Work item: Wherever a line in the records contains the word "itself", return that line.

Material for this task:
+-------+

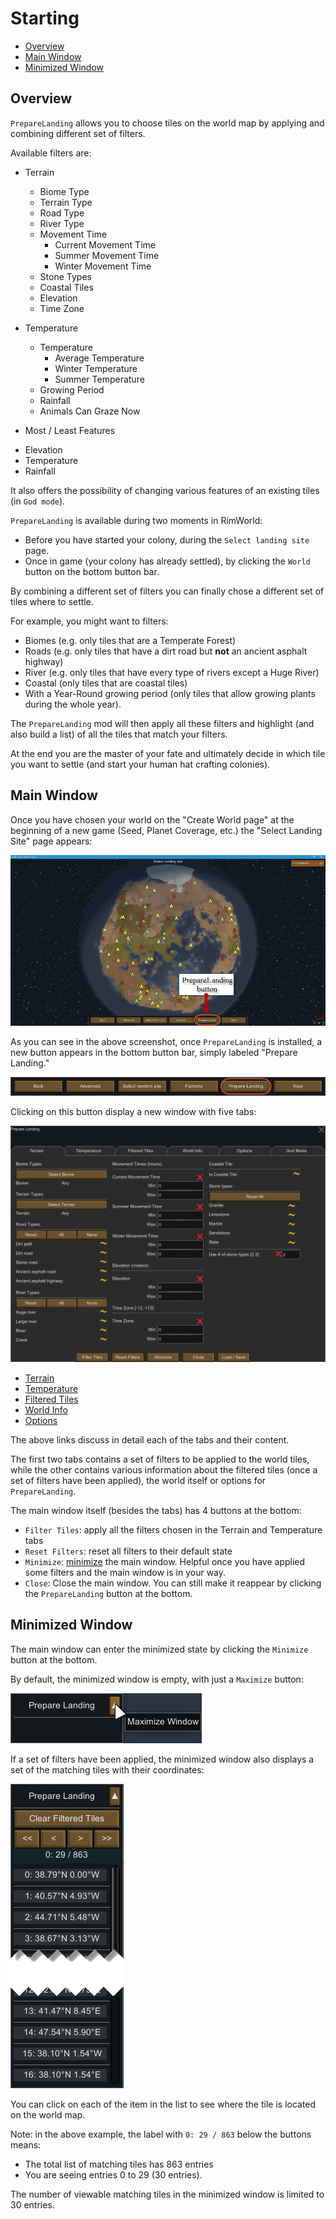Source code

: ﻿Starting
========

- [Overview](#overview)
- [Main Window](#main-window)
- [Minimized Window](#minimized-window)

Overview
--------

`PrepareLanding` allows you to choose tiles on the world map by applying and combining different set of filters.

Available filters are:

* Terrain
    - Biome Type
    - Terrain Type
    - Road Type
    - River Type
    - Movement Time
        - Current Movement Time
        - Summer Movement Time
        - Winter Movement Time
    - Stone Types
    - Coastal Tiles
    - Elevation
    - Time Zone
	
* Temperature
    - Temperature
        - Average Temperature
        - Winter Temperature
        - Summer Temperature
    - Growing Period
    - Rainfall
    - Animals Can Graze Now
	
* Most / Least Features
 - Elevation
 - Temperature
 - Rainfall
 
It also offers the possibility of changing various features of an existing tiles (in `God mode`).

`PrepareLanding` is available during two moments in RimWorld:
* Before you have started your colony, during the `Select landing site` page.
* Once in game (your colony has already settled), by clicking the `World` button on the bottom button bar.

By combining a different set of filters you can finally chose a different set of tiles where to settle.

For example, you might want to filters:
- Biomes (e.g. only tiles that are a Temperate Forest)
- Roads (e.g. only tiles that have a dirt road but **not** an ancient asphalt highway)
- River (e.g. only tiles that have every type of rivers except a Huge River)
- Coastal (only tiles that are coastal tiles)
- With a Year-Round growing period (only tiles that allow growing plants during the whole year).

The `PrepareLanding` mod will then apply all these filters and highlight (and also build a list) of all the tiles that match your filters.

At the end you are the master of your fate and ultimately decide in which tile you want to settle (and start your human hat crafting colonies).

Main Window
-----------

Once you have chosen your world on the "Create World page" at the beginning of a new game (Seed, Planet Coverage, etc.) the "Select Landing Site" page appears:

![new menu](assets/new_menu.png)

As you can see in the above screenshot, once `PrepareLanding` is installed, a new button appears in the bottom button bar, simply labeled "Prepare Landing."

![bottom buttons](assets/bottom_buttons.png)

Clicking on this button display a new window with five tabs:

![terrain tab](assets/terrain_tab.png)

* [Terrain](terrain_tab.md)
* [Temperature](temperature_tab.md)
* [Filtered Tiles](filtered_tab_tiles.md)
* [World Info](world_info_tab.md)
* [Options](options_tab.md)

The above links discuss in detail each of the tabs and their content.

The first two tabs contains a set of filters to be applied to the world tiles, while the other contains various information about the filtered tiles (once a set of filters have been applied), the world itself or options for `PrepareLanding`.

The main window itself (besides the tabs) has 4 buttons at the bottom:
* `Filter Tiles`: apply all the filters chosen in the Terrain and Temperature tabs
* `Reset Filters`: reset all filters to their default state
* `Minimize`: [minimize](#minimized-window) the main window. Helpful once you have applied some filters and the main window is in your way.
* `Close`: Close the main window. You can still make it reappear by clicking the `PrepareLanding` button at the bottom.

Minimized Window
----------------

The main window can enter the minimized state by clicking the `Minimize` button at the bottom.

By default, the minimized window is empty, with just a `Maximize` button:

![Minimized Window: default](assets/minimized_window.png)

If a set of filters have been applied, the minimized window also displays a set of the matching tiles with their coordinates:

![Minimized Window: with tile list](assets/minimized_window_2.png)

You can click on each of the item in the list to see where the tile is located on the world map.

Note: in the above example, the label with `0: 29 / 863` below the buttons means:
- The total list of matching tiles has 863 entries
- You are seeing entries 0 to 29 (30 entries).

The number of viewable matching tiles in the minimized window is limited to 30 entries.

+-------+

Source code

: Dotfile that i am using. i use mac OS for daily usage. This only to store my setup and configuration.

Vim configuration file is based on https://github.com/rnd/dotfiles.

+-------+

Solution for this exercise:
The first two tabs contains a set of filters to be applied to the world tiles, while the other contains various information about the filtered tiles (once a set of filters have been applied), the world itself or options for `PrepareLanding`.
The main window itself (besides the tabs) has 4 buttons at the bottom:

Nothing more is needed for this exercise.